Find each line below where the word "newcommand" occurs, and copy it.

INPUT ->
○ ○ ○

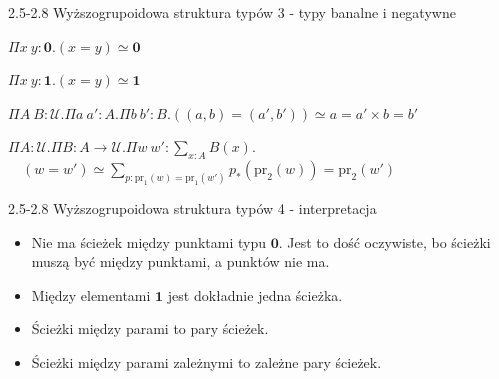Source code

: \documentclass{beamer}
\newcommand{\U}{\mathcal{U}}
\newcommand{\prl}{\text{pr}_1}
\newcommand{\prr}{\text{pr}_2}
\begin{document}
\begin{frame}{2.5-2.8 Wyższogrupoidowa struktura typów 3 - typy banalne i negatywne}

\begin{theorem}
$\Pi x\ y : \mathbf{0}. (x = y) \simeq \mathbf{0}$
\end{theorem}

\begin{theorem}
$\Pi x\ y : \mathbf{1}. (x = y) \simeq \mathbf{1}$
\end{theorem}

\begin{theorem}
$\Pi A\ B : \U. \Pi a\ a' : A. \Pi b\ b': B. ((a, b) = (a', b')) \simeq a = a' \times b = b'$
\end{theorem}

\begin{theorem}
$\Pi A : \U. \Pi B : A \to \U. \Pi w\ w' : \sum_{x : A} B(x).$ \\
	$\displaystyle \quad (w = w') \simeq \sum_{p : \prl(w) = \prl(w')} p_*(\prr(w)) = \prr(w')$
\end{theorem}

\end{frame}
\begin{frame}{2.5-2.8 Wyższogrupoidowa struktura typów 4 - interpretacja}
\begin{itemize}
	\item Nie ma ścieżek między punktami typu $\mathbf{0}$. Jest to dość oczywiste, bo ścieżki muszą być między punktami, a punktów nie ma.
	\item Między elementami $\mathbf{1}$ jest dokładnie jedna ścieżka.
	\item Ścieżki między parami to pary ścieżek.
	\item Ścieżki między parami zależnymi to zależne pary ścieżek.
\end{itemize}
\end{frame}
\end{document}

○ ○ ○

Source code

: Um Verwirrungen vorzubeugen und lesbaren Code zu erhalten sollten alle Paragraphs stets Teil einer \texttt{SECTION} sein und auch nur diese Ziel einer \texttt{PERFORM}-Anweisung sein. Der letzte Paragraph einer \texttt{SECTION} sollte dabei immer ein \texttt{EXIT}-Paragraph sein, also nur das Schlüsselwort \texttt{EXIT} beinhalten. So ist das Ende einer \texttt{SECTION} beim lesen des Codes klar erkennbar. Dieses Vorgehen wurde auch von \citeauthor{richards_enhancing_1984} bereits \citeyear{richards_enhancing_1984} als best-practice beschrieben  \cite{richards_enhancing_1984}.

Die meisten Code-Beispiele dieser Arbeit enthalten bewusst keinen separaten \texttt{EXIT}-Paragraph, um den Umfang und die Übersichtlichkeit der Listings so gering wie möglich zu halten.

○ ○ ○

SOLUTION TO THIS EXERCISE ->
\newcommand{\U}{\mathcal{U}}
\newcommand{\prl}{\text{pr}_1}
\newcommand{\prr}{\text{pr}_2}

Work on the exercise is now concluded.